# Great week for us



## kurzhaar (Aug 25, 2006)

Just got back from North Dakota about 8 pm last night. Had a great week, saw a ton of birds, shot my first triple ever on any kind of birds, got some very good dog work. Brought back 12 sharptails and 6 huns for consumption at home.

This is from the evening I shot the triple. 6 total sharptails and one hun between a friend and me.










This is after the best morning hunt, including a daily limit of three huns behind three points from Izzy. Not something that happens regularly.

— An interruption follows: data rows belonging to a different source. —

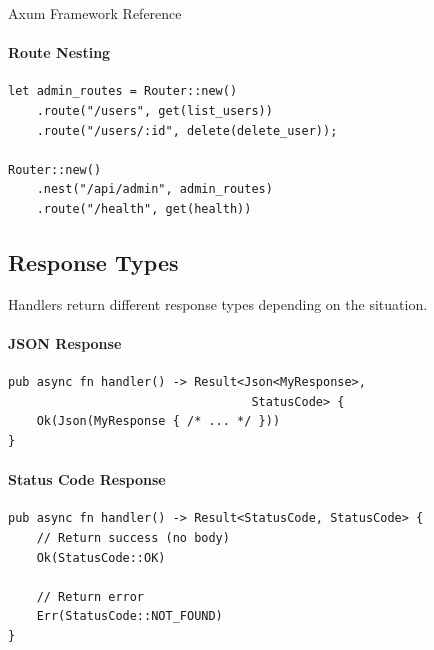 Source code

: \begin{deepdive}{Axum Framework Reference}
\paragraph{Route Nesting}

\begin{listing}[H]
\caption{Route nesting and merging}
\label{lst:axum-nesting}
\begin{verbatim}
let admin_routes = Router::new()
    .route("/users", get(list_users))
    .route("/users/:id", delete(delete_user));

Router::new()
    .nest("/api/admin", admin_routes)
    .route("/health", get(health))
\end{verbatim}
\end{listing}

\subsection{Response Types}

Handlers return different response types depending on the situation.

\paragraph{JSON Response}

\begin{listing}[H]
\caption{JSON response type}
\label{lst:axum-json-response}
\begin{verbatim}
pub async fn handler() -> Result<Json<MyResponse>,
                                  StatusCode> {
    Ok(Json(MyResponse { /* ... */ }))
}
\end{verbatim}
\end{listing}

\paragraph{Status Code Response}

\begin{listing}[H]
\caption{Status code response}
\label{lst:axum-status-response}
\begin{verbatim}
pub async fn handler() -> Result<StatusCode, StatusCode> {
    // Return success (no body)
    Ok(StatusCode::OK)

    // Return error
    Err(StatusCode::NOT_FOUND)
}
\end{verbatim}
\end{listing}


\end{deepdive}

And lastly, a limit of grouse, a jackrabbit, and some of terrain we hunted all in one shot.


----------



## whitehorse (Jan 28, 2008)

that looks like a ton of fun, i'm always torn between waterfowl and upland hunging... I just can't seem to get enough of either!!! I have yet to get some grouse, but plan on tryin it out in the next few years... great pics, looks like fun!


----------



## jwdinius1 (Dec 14, 2006)

nicw work!


----------



## Dick Monson (Aug 12, 2002)

kurzhaar, good for you! Been out 5 times since season opened and the only other hunters I saw were 3 guys in a cafe. Sharptails are under-rated and a lot of fun. Easy to get permission for too.


----------



## pointblankshot (Nov 2, 2005)

Yes, the grouse are underated. They're a lot of fun once you get into them! We were lucky enough to get 6 of them here last week. Didn't have the triple shot going on or we would have more. Also they were only about a half mile from mile house which was cool because my bro hurt his back and couldn't go far. We lucked out and walked right into them.

I'm always amazed how you can walk right up on them in the early season like that and just a couple of month from now they jump at 70+ yards if you even sneeze a little.


----------



## D&amp;D (Sep 14, 2005)

Amen to that pointblankshot! My annual trip to ND is always the last week of October or first of November. I don't even hit the field for the sharpies without full choke in both barrels. My closest shot last year was just under 50 yards.

Just leave a few if you guys can. I'm heading out three weeks from today. Take care.


----------



## sod44 (Sep 30, 2008)

nice job


----------